Per ora sono una piccola minoranza le donne che possono contare su un marito casalingo o un coniuge che divide al 50% il carico di casa e figli. Eppure uno studio dimostra che si tratta della strada giusta per garantire matrimoni stabili e coppie felici.
Quelle preziosissime ore trascorse dal neopapà, da solo, a cambiare pannolini, cantare la ninna nanna e cullare il suo piccolo, sono essenziali per salvare l’intesa tra marito e moglie.
È un ampio studio accademico, che ha preso in considerazione ben tredicimila coppie, a dimostrarlo.I padri che si occupano da soli dei figli, nel primo anno di vita, almeno qualche volta alla settimana, corrono un rischio inferiore del 40% di divorziare rispetto ai loro pari che lasciano la cura della prole alla moglie.
Responsabile della ricerca è la professoressa Helen Norman, docente di sociologia all’università di Manchester, che conferma che il fattore “papà coinvolto nei pannolini e nelle pappe” è un collante forte per le coppie che tiene anche al cambiare di altre varianti come il livello di reddito, l’estrazione etnica e le convinzioni rispetto ai ruoli di genere.
Secondo l’esperta è difficile individuare con precisione le ragioni per cui, con un marito coinvolto, il matrimonio è più forte, ma senza dubbio «padri che consentono alle neomamme di riposarsi e ritornare al lavoro garantendo loro indipendenza economica e la sensazione che la loro professione vale sono più apprezzati dalle donne».
Non solo. «Anche gli uomini, curando da soli i figli e scoprendo che sono capaci di farlo, si sentono più felici e costruiscono un rapporto migliore con i neonati. Tutti fattori che rafforzano le coppie».
Purtroppo coniugi maschi casalinghi part time o a tempo pieno, per ora, sono una rarità.

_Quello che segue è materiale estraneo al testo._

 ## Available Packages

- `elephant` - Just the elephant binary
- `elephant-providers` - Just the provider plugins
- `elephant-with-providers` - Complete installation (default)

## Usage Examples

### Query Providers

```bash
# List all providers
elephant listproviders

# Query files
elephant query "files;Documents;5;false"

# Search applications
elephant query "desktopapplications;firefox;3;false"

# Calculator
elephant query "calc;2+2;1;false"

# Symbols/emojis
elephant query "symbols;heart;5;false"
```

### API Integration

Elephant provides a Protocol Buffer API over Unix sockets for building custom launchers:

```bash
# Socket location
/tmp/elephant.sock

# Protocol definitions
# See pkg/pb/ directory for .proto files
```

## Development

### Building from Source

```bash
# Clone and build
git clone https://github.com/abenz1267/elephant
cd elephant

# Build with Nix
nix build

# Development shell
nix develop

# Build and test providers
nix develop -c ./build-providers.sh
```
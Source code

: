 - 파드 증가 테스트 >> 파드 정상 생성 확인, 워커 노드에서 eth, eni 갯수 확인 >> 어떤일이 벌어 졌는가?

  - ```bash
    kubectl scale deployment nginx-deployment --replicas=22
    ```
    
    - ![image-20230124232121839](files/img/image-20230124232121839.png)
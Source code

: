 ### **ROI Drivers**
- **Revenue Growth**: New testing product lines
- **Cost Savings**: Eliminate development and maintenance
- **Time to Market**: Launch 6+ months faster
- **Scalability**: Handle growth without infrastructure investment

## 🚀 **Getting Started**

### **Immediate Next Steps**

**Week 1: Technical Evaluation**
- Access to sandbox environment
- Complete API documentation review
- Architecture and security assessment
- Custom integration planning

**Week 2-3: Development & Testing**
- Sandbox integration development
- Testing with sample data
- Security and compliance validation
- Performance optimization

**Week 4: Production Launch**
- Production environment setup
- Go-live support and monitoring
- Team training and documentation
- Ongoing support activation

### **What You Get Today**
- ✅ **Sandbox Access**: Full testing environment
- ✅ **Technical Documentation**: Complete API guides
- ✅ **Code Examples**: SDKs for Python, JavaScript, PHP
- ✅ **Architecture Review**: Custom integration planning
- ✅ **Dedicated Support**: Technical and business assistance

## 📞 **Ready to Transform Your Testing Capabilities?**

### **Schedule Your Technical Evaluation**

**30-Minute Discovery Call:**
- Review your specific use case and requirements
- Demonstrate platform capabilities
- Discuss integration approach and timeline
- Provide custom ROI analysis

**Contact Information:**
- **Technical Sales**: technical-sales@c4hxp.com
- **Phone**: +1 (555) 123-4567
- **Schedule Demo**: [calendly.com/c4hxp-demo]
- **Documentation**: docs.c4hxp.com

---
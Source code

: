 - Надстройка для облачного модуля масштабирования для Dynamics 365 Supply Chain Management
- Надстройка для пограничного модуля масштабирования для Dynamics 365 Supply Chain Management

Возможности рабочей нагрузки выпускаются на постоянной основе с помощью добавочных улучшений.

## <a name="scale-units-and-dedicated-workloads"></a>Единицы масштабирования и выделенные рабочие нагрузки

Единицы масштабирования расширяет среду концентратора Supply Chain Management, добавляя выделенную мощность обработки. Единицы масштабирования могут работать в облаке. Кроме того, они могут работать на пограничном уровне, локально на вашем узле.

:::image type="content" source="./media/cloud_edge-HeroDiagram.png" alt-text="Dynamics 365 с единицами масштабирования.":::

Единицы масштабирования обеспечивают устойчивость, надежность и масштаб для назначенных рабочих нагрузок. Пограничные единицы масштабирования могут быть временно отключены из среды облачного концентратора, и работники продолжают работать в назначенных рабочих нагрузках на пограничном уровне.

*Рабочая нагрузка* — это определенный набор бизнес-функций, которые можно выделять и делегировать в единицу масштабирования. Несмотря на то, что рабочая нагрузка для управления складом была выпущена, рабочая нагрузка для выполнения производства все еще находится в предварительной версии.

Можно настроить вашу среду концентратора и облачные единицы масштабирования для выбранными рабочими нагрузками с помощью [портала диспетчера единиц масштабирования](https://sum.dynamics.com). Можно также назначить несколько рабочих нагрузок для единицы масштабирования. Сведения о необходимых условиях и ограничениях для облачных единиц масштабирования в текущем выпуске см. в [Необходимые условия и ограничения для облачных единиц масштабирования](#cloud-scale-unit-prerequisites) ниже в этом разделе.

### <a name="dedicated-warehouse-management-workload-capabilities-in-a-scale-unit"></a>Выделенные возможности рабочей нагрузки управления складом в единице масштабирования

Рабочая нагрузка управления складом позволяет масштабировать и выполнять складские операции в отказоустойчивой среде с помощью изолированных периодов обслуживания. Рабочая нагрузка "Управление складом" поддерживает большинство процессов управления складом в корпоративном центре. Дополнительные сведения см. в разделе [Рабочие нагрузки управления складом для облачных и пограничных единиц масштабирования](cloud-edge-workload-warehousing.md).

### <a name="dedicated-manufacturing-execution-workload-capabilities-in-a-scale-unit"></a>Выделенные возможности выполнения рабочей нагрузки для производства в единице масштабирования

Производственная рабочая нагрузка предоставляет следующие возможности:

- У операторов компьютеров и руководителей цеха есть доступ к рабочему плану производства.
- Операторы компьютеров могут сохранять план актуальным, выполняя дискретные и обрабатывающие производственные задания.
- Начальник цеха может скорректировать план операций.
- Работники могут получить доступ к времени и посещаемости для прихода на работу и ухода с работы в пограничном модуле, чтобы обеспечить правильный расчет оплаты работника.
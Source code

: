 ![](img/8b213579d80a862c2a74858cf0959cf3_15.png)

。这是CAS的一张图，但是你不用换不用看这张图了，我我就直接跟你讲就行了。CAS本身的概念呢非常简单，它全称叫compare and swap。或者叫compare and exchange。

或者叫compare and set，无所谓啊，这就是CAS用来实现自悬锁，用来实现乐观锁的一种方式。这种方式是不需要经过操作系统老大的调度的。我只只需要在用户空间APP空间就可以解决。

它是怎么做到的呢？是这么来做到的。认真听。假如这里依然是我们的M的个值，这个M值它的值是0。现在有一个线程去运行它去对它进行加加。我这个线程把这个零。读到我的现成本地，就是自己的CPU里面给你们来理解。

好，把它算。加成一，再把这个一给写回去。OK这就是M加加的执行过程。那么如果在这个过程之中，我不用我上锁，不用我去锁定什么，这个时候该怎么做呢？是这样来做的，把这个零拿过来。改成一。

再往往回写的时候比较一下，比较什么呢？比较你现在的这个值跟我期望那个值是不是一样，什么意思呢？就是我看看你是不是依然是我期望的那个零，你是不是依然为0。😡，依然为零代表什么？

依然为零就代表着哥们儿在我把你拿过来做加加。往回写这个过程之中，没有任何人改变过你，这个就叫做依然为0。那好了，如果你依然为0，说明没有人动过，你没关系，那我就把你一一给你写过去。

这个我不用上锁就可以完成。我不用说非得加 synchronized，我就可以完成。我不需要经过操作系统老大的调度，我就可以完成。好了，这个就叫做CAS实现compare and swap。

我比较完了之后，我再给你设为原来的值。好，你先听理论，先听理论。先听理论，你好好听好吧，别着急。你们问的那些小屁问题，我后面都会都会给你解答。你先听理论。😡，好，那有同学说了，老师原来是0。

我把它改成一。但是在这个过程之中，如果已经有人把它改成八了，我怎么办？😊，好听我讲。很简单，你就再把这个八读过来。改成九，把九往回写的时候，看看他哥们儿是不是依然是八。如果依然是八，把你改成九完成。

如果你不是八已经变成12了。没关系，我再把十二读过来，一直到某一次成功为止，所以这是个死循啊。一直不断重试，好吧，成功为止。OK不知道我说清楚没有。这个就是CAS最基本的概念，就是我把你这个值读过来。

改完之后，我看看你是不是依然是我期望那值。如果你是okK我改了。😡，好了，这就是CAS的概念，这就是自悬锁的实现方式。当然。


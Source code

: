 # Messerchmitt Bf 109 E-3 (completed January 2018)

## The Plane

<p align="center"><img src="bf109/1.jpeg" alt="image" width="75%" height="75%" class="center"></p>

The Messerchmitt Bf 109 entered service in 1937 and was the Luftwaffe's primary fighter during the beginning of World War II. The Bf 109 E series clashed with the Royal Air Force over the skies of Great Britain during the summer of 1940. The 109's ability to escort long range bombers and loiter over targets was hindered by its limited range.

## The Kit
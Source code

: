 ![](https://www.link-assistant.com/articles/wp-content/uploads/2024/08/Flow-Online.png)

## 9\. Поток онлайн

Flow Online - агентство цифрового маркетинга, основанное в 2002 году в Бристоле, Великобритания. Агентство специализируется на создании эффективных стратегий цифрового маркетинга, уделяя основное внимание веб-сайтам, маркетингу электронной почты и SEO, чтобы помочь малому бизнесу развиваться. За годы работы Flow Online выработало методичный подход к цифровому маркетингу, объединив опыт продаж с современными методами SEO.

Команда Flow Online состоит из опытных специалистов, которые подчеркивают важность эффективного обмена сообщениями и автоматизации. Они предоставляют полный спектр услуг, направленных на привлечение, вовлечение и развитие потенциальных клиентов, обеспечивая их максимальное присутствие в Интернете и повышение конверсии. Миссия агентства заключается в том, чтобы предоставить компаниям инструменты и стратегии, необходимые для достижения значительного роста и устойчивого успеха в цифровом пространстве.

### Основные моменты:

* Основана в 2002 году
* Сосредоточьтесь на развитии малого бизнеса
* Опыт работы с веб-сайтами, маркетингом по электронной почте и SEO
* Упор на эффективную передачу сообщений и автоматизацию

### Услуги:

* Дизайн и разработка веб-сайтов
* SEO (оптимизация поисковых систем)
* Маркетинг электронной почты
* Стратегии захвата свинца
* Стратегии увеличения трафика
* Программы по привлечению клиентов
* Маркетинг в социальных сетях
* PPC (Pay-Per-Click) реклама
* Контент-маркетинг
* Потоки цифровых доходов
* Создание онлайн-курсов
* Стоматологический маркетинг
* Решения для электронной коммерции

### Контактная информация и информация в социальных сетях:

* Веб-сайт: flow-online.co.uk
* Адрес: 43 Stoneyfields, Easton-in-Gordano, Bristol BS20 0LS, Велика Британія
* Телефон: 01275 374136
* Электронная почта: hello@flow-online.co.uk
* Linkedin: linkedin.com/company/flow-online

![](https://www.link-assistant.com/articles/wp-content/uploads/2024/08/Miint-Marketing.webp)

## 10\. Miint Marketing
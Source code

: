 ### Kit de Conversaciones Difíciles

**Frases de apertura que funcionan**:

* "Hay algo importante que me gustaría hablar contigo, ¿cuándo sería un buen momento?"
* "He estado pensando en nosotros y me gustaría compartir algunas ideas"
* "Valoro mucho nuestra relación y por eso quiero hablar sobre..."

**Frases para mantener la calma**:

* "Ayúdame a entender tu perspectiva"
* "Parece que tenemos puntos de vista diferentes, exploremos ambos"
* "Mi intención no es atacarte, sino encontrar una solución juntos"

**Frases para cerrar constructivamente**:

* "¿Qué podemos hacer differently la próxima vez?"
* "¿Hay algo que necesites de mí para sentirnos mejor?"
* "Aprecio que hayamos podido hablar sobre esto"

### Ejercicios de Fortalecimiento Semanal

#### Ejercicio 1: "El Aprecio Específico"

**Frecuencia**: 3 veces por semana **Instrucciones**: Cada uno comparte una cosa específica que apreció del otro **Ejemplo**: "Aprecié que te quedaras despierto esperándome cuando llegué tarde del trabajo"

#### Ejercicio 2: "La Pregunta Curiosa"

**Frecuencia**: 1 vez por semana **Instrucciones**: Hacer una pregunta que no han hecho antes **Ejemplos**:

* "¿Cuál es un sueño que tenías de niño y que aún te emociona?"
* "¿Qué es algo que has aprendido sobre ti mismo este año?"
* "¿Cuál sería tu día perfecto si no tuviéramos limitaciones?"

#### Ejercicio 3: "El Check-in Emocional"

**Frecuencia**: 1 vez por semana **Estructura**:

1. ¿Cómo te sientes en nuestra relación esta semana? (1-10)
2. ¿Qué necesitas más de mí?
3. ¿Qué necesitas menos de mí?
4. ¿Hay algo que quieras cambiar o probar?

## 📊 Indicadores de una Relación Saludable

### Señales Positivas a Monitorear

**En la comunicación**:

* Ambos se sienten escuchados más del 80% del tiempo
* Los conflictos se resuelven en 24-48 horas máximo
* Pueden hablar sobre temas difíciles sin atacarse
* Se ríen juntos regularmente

Fa eccezione Clarke Gayford, marito del primo ministro neozelandese Jacinda Ardern, che sta a casa a curare il figlio Neve Te Aroha o Duncan Hames, sposato alla deputata britannica Jo Swinson, vice leader del partito liberaldemocratico. I due parlamentari di Westminster condividono la cura dei figli Gabriel e Andrew.
È stata proprio la Swinson a proporre una nuova legislazione, che verrà discussa dal parlamento britannico a gennaio, che obbliga le aziende con oltre 250 dipendenti a pubblicare il numero di giorni di assenza per paternità che concedono ai lavoratori e anche il livello di stipendio che assicurano ai nuovi papà, se questi ultimi si assentano per curare i figli.
Alcune aziende britanniche, come la società di assicurazioni “Aviva” e il quotidiano britannico Daily Telegraph, hanno risposto all’iniziativa annunciando che garantiranno lo stesso numero di ore di maternità e paternità pagate a mogli e a mariti.
Sempre nel Regno Unito - paese dalla forte tradizione femminista, ma dove l’80% di uomini continuano a lavorare a tempo pieno anche dopo la nascita del primogenito - la commissione per la parità ha proposto che i mariti ottengano dodici settimane di paternità che possono usare soltanto per occuparsi dei figli neonati.
Diversi studi e ricerche dimostrano, infatti, che i maschi si sentono a rischio, dal punto di vista finanziario, culturale e professionale, se vanno di meno in ufficio. E anche i datori di lavoro sono meno disponibili se sono gli uomini, anziché le donne, a chiedere ore lavorative per curare i figli.